Tristan MENDES-FRANCE aborde la place des nouveaux médias et leur rôle dans la diffusion des thèses complotistes, puis présente quelques pistes pour les contrer, notamment au travers de l'enseignement.

Les nouveaux usages numériques et le conspirationnisme sont deux problématiques qui passionnent l'auteur de la conférence.

• Plateformes pour les jeunes (et non pour les professeurs ici présents !)


Chacun a SON Facebook, en fonction de la communauté à laquelle il appartient. Cela génère des conflits avec la parole instituée, celle des professeurs qui est mise en concurrence avec d'autres. On observe un ultralibéralisme des voix (celle du professeur n'est que l'une d'elles, et pas forcément la plus importante). Ne pas oublier la forte charge affective du smartphone à travers lequel ses réseaux sociaux sont consommés.

Aux Etats-Unis, 60% des gens accèdent à l'information par les réseaux sociaux qui deviennent de fait un nouvel intermédiaire entre les médias, l'information et nous, sauf que ces réseaux ne sont pas neutres et constituent des filtres. Les jeunes en construction sont en quête d'informations. Le problème des réseaux sociaux, c'est qu'ils fonctionnent notamment avec des algorithmes. Cela renforce, accentue les opinions, écarte les contradictions et les antidotes possibles, et contribue à la formation de communautés parfois très fermées.

=> Un nouvel écosystème s'est mis en place, devenu un problème majeur pour les professeurs, qui restent un des derniers remparts restants.
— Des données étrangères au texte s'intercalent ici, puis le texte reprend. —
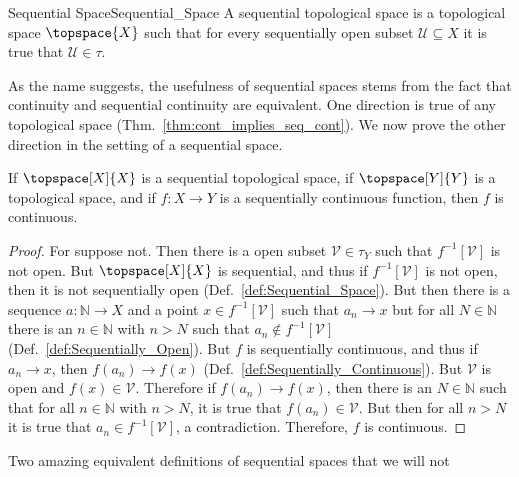         \begin{fdefinition}{Sequential Space}{Sequential_Space}
            A sequential topological space is a topological space
            $\topspace{X}$ such that for every sequentially open subset
            $\mathcal{U}\subseteq{X}$ it is true that $\mathcal{U}\in\tau$.
        \end{fdefinition}
        As the name suggests, the usefulness of sequential spaces stems from the
        fact that continuity and sequential continuity are equivalent. One
        direction is true of any topological space
        (Thm.~\ref{thm:cont_implies_seq_cont}). We now prove the other direction
        in the setting of a sequential space.
        \begin{theorem}
            \label{thm:seq_space_seq_cont_eqiv_cont}%
            If $\topspace[X]{X}$ is a sequential topological space, if
            $\topspace[Y]{Y}$ is a topological space, and if $f:X\rightarrow{Y}$
            is a sequentially continuous function, then $f$ is continuous.
        \end{theorem}
        \begin{proof}
            For suppose not. Then there is a open subset
            $\mathcal{V}\in\tau_{Y}$ such that $f^{\minus{1}}[\mathcal{V}]$ is
            not open. But $\topspace[X]{X}$ is sequential, and thus if
            $f^{\minus{1}}[\mathcal{V}]$ is not open, then it is not
            sequentially open (Def.~\ref{def:Sequential_Space}). But then there
            is a sequence $a:\mathbb{N}\rightarrow{X}$ and a point
            $x\in{f}^{\minus{1}}[\mathcal{V}]$ such that $a_{n}\rightarrow{x}$
            but for all $N\in\mathbb{N}$ there is an $n\in\mathbb{N}$ with
            $n>N$ such that $a_{n}\notin{f}^{\minus{1}}[\mathcal{V}]$
            (Def.~\ref{def:Sequentially_Open}). But $f$ is sequentially
            continuous, and thus if $a_{n}\rightarrow{x}$, then
            $f(a_{n})\rightarrow{f}(x)$
            (Def.~\ref{def:Sequentially_Continuous}). But $\mathcal{V}$ is open
            and $f(x)\in\mathcal{V}$. Therefore if $f(a_{n})\rightarrow{f}(x)$,
            then there is an $N\in\mathbb{N}$ such that for all $n\in\mathbb{N}$
            with $n>N$, it is true that $f(a_{n})\in\mathcal{V}$. But then for
            all $n>N$ it is true that $a_{n}\in{f}^{\minus{1}}[\mathcal{V}]$, a
            contradiction. Therefore, $f$ is continuous.
        \end{proof}
        Two amazing equivalent definitions of sequential spaces that we will not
• Réseaux sociaux = nouvelle jeunesse pour le conspirationnisme


On observe un vrai renouveau des théories conspirationnistes, du fait des réseaux sociaux. Pourquoi ? - Plus facile d'avoir des positions fantaisistes en groupe que seul (exemple des terre-platistes : si l'on est plusieurs, c'est que l'on n'est pas fou). Et ses réseaux sociaux permettent justement ce regroupement.

Les réseaux sociaux rebattent les cartes des jeux d'influence internationaux. On a la possibilité d'accéder aux comptes Twitter les plus divers, provenant de la dictature syrienne ou du guide iranien Khamenei. Tous ceux qui ont une propagande à promouvoir l’ont bien compris. D’où qu’ils proviennent sur le globe. Plus grave, cette propagande est souvent formatée pour plaire aux jeunes.

Exemple actuel : RussiaToday (RT), un organe de propagande russe créé en 2005, par un proche de Poutine. 1,8 milliard de vues sur cette chaîne en anglais sur Youtube, beaucoup plus que CNN. Une résolution de l'UE a même été voté pour condamner RT et Sputnik, une agence de presse russe de même nature. Une ouverture prochaine d'une version française est attendue.
C'est un jeu inégal : nous sommes une démocratie ouverte, alors que la Russie ne l’est pas. RT se présente comme une information alternative au « système » (qui n'existe pas). La « fachosphère » profite aussi de cet écosystème pour sa propagande (rappel : le Front National = premier parti à avoir eu un site web et est très au fait des nouveaux usages en ligne). Un de leurs arguments de propagande repose sur l'idée que les médias sont tenus par l’ennemi.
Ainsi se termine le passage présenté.